Guy’s news: Factories, farming & feedlots

After three months spent eating five tonnes of silage (pickled grass) each, the cows were turned out to pasture last week, putting a spring and the occasional buck into the step of even the most aged. Cows are invariably healthier and happier outside, eating the fresh grass their giant rumen (a kind of onboard anaerobic digester) evolved to make digestible. Taking them to the food, where
they can return the fertility via urine and faeces, makes more sense than burning fuel hauling the food to them and then the muck back out again.

However, energy is cheap and around the world beef and dairy cows are being moved from pasture to confined ‘feedlots’ at an alarming rate (though the practice is forbidden in organic farming). The commercial drivers are the benefits of scale, labour-saving and the predictability that comes with removing the influence of seasons and weather, but all at a cost. The system produces less
healthy meat and dairy (now proven to have the wrong balance of fats) and the increased environmental risks that arise when you move away from traditional, self-reliant farm systems to commercially driven agribusiness, propped up by globally traded grain and fertilisers. Feeding ruminants grain and soya is environmental insanity; if feedlot farming bore all the externalised costs (currently paid for by the rest of us), they would be out of business.

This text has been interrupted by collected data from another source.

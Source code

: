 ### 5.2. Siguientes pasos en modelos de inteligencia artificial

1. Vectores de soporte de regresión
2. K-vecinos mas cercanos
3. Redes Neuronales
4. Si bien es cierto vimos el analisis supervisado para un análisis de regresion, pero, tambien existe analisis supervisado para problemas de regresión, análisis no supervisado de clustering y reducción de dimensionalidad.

But dogmatism either way seldom makes for good farming. Compromise, ducking and diving and managing risk works better; something family farms are much better at than big business. A few days after turnout we had a downpour and the cows had to come in again as wet pasture is quickly damaged by 1200 heavy hooves. Factory managers love standard operating procedures (SOPs); once you have standardised you can de-skill, up-scale, mechanise, drive out cost and offer the standard product a supermarket wants. But an SOP is no use if it leaves you driving cows through a quagmire in the rain. Attempts to standardise farming have generally not been successful due to its inherent interaction with an unstandardised nature. By excluding nature, feedlots can allow this profit-making standardisation and scale; I suspect we will all be the poorer for it, especially the cows.

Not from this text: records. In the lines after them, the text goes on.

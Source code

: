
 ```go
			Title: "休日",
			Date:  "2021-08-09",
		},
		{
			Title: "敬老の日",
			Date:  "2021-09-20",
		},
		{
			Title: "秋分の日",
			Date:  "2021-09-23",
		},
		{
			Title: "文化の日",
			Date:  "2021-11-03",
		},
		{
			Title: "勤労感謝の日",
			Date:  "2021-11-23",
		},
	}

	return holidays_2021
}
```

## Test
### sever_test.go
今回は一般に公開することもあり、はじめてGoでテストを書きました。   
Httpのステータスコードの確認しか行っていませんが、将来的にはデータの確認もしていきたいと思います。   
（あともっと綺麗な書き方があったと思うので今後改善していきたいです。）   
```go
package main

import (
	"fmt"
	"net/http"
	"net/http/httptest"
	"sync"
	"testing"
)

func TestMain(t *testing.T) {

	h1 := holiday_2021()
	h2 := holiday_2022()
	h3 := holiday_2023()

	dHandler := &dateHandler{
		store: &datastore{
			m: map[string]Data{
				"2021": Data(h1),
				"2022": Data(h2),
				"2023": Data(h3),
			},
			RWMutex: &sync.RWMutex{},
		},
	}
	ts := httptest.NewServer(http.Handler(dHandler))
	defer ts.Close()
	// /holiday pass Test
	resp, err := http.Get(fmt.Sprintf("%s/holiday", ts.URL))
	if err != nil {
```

4 responses to “Guy’s news: Factories, farming & feedlots

  1. Andrea Bradley

    While folks expect to be able to buy ‘cheap’ beef there will always be those who are happy to provide it no matter what the cost to animal welfare. When you see the way humans behave towards others, I suspect that animal welfare comes low down on their list of priorities, if it’s there at all. And as for the environmental impact, I don’t think that gets a look in. So many people seem ok with littering their own area of countryside – I see this daily when out for a constitutional so hoping they care about what poor animal management does to the world is a vain hope, sadly.

  2. Andrea Bradley

    But we still have to try to encourage good practice and support, through purchasing power, those that try to farm ethically. Sorry – last post a bit negative so thought I should add to it with something a bit more upbeat!

  3. Anna Twinberrow-Carr

    Not so much a response to your latest news comments Guy. Just wanted to say I’m sure we’d have forgiven you for excitedly mentioning Geetie is to be the co presenter, along with Kate Humble of BBC2’s new Tuesday series ‘Back to the Land’. I for one am really looking forward to watching the programme. It’s on at 8pm.

  4. Hi Guy,
    I am not a farmer but even I know that the first rule of farming is to have the ability and skills to keep the Soil fertile and when it comes to animals to do the right thing for them.
    I can not help to observe that post industrial revolution and post social revolution and post second world war many people took to farming who were not farmers before or true farmers from the heart, they lacked experience. During those times around 1930s and post war the modern invention of artificial fertilizers and pesticides took off. It made farming easier (no need for skills). Anybody could be a farmer. Now after only about 87 years later it is quite clear that nobody foreseen then the long terms effects of artificial fertilizers and pesticides on Soil and the effects of “conventional” farming on the climate.
    I do not understand why some do not see that healthy proper farming is the rule in life. Maintaining natural network of life (organic) is the rule to be observed. Anything less is not good enough.
    Perhaps the long term side effects of revolutions and lack of responsibilities and devastating post war effects can be seen demonstrating themselves also in degradation of the Soil and the climate change today. There seem to be no way to speak and plead sense to decision making conventional farmer ( new farmer) as if rules did not apply there.
    However I do understand that people are stuck in this situation and lots of investments and lots of organic skilled people are needed to guide to change over.
    Although Nature is unstandardized it sets standards to be observed.
    I also would like to take opportunity and thank You for Your ways.